In order to check our implementation of FISTA, we compare it to the convergence of ISTA. 

In [None]:
ist_updates = ista_updates(t_A, t_E_rec, t_Alpha, t_L)

ista_step = theano.function(inputs = [t_Alpha, t_L, t_I_idx],
                             outputs = [t_E, t_E_rec, t_E_sp, t_SNR],
                             updates = ist_updates)
def reset_ista_variables():
    """
    Resets fista variables
    """
    A0 = np.zeros_like(t_A.get_value()).astype(theano.config.floatX)
    t_A.set_value(A0)

In [None]:
from utils.theano_gradient_routines import ada_delta
t_Rho = T.scalar('Rho')
t_Eps = T.scalar('Eps')
ada_updates = ada_delta(t_E, t_A, *(t_Rho, t_Eps))
t_ada_Eg2, t_ada_dA2, _ = ada_updates.keys()

ada_delta_step = theano.function(inputs = [t_Alpha, t_I_idx, t_Rho, t_Eps],
                                 outputs = [t_E, t_E_rec, t_E_sp, t_SNR],
                                 updates = ada_updates)

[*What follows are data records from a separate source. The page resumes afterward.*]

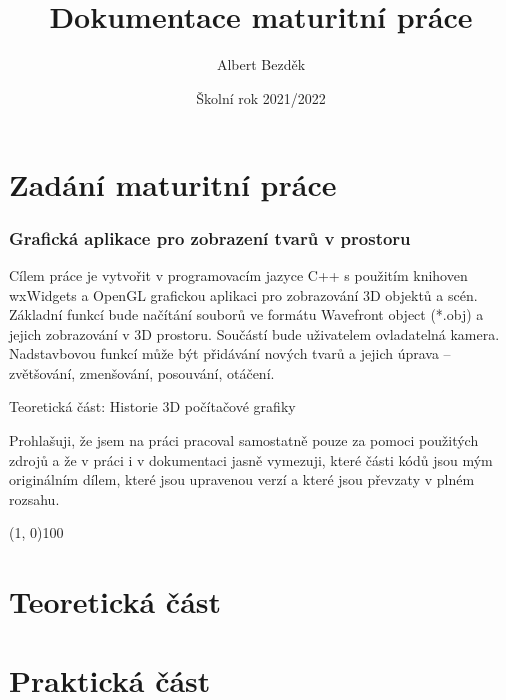 \documentclass[a4paper, 12pt]{report}
\begin{document}
\hfuzz=1pt
\title{
    {\fontsize{65}{75}\selectfont {}} \\ [0.7cm]
    {\LARGE Dokumentace maturitní práce}
}
\author{\LARGE Albert Bezděk}
\date{Školní rok 2021/2022}
\maketitle
{}

\chapter*{Zadání maturitní práce}
\subsection*{Grafická aplikace pro zobrazení tvarů v prostoru}
Cílem práce je vytvořit v programovacím jazyce C++ s použitím knihoven wxWidgets a OpenGL grafickou aplikaci pro zobrazování 3D objektů a scén. Základní funkcí bude načítání souborů ve formátu Wavefront object (*.obj) a jejich zobrazování v 3D prostoru. Součástí bude uživatelem ovladatelná kamera. Nadstavbovou funkcí může být přidávání nových tvarů a jejich úprava – zvětšování, zmenšování, posouvání, otáčení.

Teoretická část: Historie 3D počítačové grafiky

\pagebreak
\hspace{0pt}
\vfill
Prohlašuji, že jsem na práci pracoval samostatně pouze za pomoci použitých zdrojů a že v práci i v dokumentaci jasně vymezuji, které části kódů jsou mým originálním dílem, které jsou upravenou verzí a které jsou převzaty v plném rozsahu.
\bigskip
\begin{flushright}
    \line(1, 0){100}
\end{flushright}
\vfill
\hspace{0pt}

\setlength{\parskip}{\tocparskip}
\tableofcontents
\setlength{\parskip}{\bodyparskip}

\chapter{Teoretická část}

\chapter{Praktická část}
\end{document}

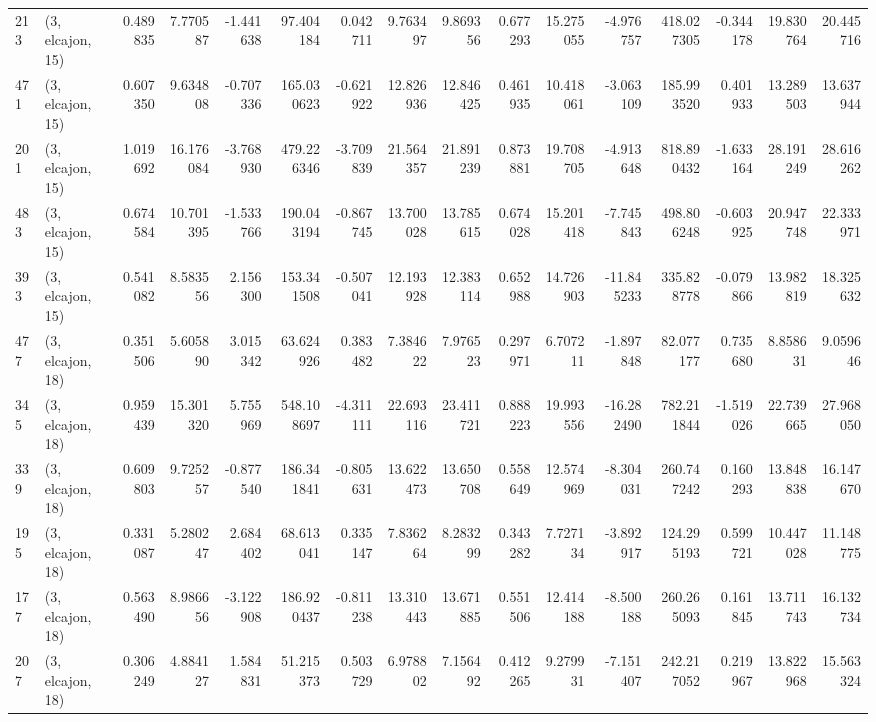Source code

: \begin{tabular}{llrrrrrrrrrrrrrr}
213 &  (3, elcajon, 15) &   0.489835 &   7.770587 &  -1.441638 &    97.404184 &   0.042711 &   9.763497 &   9.869356 &  0.677293 &  15.275055 &  -4.976757 &   418.027305 &  -0.344178 &  19.830764 &  20.445716 \\
471 &  (3, elcajon, 15) &   0.607350 &   9.634808 &  -0.707336 &   165.030623 &  -0.621922 &  12.826936 &  12.846425 &  0.461935 &  10.418061 &  -3.063109 &   185.993520 &   0.401933 &  13.289503 &  13.637944 \\
201 &  (3, elcajon, 15) &   1.019692 &  16.176084 &  -3.768930 &   479.226346 &  -3.709839 &  21.564357 &  21.891239 &  0.873881 &  19.708705 &  -4.913648 &   818.890432 &  -1.633164 &  28.191249 &  28.616262 \\
483 &  (3, elcajon, 15) &   0.674584 &  10.701395 &  -1.533766 &   190.043194 &  -0.867745 &  13.700028 &  13.785615 &  0.674028 &  15.201418 &  -7.745843 &   498.806248 &  -0.603925 &  20.947748 &  22.333971 \\
393 &  (3, elcajon, 15) &   0.541082 &   8.583556 &   2.156300 &   153.341508 &  -0.507041 &  12.193928 &  12.383114 &  0.652988 &  14.726903 & -11.845233 &   335.828778 &  -0.079866 &  13.982819 &  18.325632 \\
477 &  (3, elcajon, 18) &   0.351506 &   5.605890 &   3.015342 &    63.624926 &   0.383482 &   7.384622 &   7.976523 &  0.297971 &   6.707211 &  -1.897848 &    82.077177 &   0.735680 &   8.858631 &   9.059646 \\
345 &  (3, elcajon, 18) &   0.959439 &  15.301320 &   5.755969 &   548.108697 &  -4.311111 &  22.693116 &  23.411721 &  0.888223 &  19.993556 & -16.282490 &   782.211844 &  -1.519026 &  22.739665 &  27.968050 \\
339 &  (3, elcajon, 18) &   0.609803 &   9.725257 &  -0.877540 &   186.341841 &  -0.805631 &  13.622473 &  13.650708 &  0.558649 &  12.574969 &  -8.304031 &   260.747242 &   0.160293 &  13.848838 &  16.147670 \\
195 &  (3, elcajon, 18) &   0.331087 &   5.280247 &   2.684402 &    68.613041 &   0.335147 &   7.836264 &   8.283299 &  0.343282 &   7.727134 &  -3.892917 &   124.295193 &   0.599721 &  10.447028 &  11.148775 \\
177 &  (3, elcajon, 18) &   0.563490 &   8.986656 &  -3.122908 &   186.920437 &  -0.811238 &  13.310443 &  13.671885 &  0.551506 &  12.414188 &  -8.500188 &   260.265093 &   0.161845 &  13.711743 &  16.132734 \\
207 &  (3, elcajon, 18) &   0.306249 &   4.884127 &   1.584831 &    51.215373 &   0.503729 &   6.978802 &   7.156492 &  0.412265 &   9.279931 &  -7.151407 &   242.217052 &   0.219967 &  13.822968 &  15.563324 \\

\end{tabular}
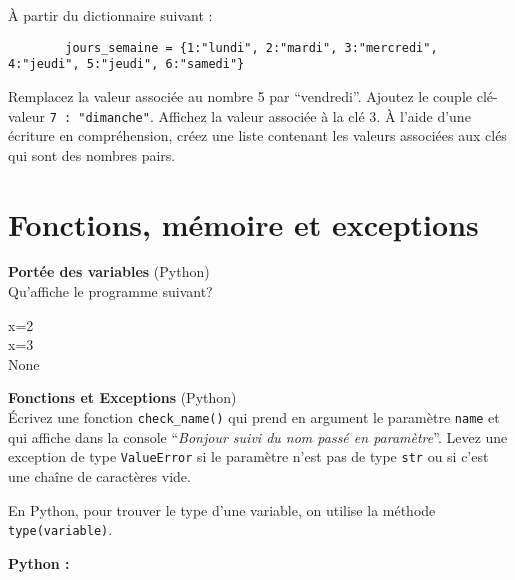 \begin{Exercice}[5 minutes]
    À partir du dictionnaire suivant :
    \begin{lstlisting}
        jours_semaine = {1:"lundi", 2:"mardi", 3:"mercredi", 4:"jeudi", 5:"jeudi", 6:"samedi"} \end{lstlisting}

    Remplacez la valeur associée au nombre 5 par ``vendredi''. Ajoutez le couple clé-valeur \lstinline{7 : "dimanche"}. Affichez la valeur associée à la clé 3.
    À l'aide d'une écriture en compréhension, créez une liste contenant les valeurs associées aux clés qui sont des nombres pairs.

    \begin{solution}
        
    \end{solution}
\end{Exercice}


\section{Fonctions, mémoire et exceptions}
\begin{Exercice}[5 minutes] \textbf{Portée des variables} (Python)\\
    Qu'affiche le programme suivant? \\

    

    \begin{solution}
            x=2 \\
            x=3 \\
            None
    \end{solution}

    
 \end{Exercice}

 \begin{Exercice}[10 minutes]\textbf{Fonctions et Exceptions} (Python)\\
    Écrivez une fonction \lstinline{check_name()} qui prend en argument le paramètre \lstinline{name} et qui affiche dans la console ``\textit{Bonjour suivi du nom passé en paramètre}''.
    Levez une exception de type \lstinline{ValueError} si le paramètre n'est pas de type \lstinline{str} ou si c'est une chaîne de caractères vide.

    \begin{conseil}
        En Python, pour trouver le type d'une variable, on utilise la méthode \lstinline{type(variable)}.
    \end{conseil}
    
    \begin{solution}   
        \textbf{Python :}
        
    \end{solution}
    
    \end{Exercice}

def reset_adadelta_variables():
    """
    Resets ADA Delta auxillary variables
    """
    A0 = np.zeros_like(t_A.get_value()).astype(theano.config.floatX)
    t_ada_Eg2.set_value(A0)
    t_ada_dA2.set_value(A0)
    t_A.set_value(A0)

In [None]:
N_bat = 200
t_A.set_value(np.zeros((N_bat, N_sp)).astype(theano.config.floatX))

In [None]:
L = (calculate_fista_L()).astype('float32')
I_idx = np.random.randint(K, size = N_bat).astype('int32')
N_g_itr = 1000

In [None]:
ada_cost_list = []
reset_adadelta_variables()
Eps = 0.1
Rho = 0.8
for _ in range(N_g_itr):
    E, E_rec, E_sp, SNR = ada_delta_step(Alpha, I_idx, Rho, Eps)
    ada_cost_list.append(E)
ada_cost_array = np.array(ada_cost_list) / N_bat

In [None]:
As = t_A.get_value().ravel()
probplot(As[As > 0], dist = expon, plot = plt)

In [None]:
fista_cost_list = []
reset_fista_variables()
for _ in range(N_g_itr):
    E, E_rec, E_sp, SNR = fista_step(Alpha, L, I_idx)
    fista_cost_list.append(E)
fista_cost_array = np.array(fista_cost_list) / N_bat

In [None]:
ista_cost_list = []
reset_ista_variables()
for _ in range(N_g_itr):
    E, E_rec, E_sp, SNR = ista_step(Alpha, L, I_idx)
    ista_cost_list.append(E)
ista_cost_array = np.array(ista_cost_list) / N_bat

In [None]:
m = np.min([np.min(fista_cost_array), 
            np.min(ista_cost_array),
           np.min(ada_cost_array)])
c0 = fista_cost_array[0]
x_itr = 1 + np.arange(N_g_itr)

The following plot shows the convergence for ISTA and FISTA. Suppose we are trying to minimize $F(x)$ and $x^*$ is $\text{argmin}_x F(x)$. If $k$ is the iteration number, then the theoretical bounds say that the error for ISTA scales as $O(1/k)$ and the error for FISTA scales as $O(1/k^2)$. The dotted lines show these two scalings. We can see roughly that the FISTA error scales as we want, as does the ISTA error. However, after about $100$ iterations, both functions start scaling down faster. This might be due to the lack of complexity of this minimization problem or the fact that we are doing float32 computations.

In [None]:
plt.figure(figsize=(10,6))
plt.plot(x_itr, (fista_cost_array - m)/c0, label = 'FISTA')
plt.plot(x_itr, (ista_cost_array - m)/c0, label = 'ISTA')
plt.plot(x_itr, (ada_cost_array - m) /c0, label = 'ADADelta')
plt.plot(x_itr, 1./x_itr, label='1/k', ls='--')
plt.plot(x_itr, 1./x_itr**2, label='1/k^2', ls='--')
plt.legend(loc = 0)
plt.yscale('log')
plt.xscale('log')
plt.xlabel('Iteration Number')
plt.ylabel('(F(x_t) - F(x*))/F(x_0)')

Details on FISTA:

Since the objective function has an absolute value, typical gradient descent approaches converge slowly. Thus there are special purpose gradient descent methods that minimize functions that are in the form $$f(x) + g(x)$$ where $f(x)$ is a continuously differentiable, convex function and $g(x)$ is a convex, but not continuously differentiable function, such as $g(x) = \alpha |x|$. One such method is called FISTA, or the Fast Iterative Shrinkage-Threshold Algorithm. 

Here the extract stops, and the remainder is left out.